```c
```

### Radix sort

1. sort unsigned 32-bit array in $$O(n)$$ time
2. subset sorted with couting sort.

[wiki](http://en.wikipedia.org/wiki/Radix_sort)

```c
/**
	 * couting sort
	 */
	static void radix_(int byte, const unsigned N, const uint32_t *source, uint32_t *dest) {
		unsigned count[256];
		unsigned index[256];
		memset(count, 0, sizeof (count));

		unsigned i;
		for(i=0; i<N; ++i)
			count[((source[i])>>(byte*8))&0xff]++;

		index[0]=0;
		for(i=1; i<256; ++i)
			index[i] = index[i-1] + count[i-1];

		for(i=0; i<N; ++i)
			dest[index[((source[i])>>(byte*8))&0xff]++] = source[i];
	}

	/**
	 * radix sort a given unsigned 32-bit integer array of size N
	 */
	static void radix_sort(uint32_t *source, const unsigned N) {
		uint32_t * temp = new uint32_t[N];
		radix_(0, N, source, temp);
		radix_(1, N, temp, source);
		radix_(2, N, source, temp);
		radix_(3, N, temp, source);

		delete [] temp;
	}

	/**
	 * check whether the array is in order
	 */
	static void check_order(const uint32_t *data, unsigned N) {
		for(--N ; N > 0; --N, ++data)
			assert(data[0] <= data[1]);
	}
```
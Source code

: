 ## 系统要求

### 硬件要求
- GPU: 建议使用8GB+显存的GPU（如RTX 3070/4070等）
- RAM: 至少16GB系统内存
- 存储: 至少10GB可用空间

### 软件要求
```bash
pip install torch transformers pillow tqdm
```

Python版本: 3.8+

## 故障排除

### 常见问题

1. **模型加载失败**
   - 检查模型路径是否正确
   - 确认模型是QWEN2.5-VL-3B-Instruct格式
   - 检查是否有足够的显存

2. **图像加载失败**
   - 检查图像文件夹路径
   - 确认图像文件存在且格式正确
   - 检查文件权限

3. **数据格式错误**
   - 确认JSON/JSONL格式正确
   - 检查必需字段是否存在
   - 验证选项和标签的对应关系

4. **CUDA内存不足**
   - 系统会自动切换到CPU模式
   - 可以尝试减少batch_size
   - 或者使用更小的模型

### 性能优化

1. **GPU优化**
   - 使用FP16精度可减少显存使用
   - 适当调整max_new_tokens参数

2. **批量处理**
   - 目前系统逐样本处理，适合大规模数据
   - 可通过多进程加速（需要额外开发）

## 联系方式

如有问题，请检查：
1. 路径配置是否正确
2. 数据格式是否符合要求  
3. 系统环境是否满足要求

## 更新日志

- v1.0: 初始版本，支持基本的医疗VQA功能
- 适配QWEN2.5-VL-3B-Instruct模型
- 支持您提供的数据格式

## What is expected
Every line of the entries that includes "couting" must be copied into the answer.

## Solution to the exercise
2. subset sorted with couting sort.
	 * couting sort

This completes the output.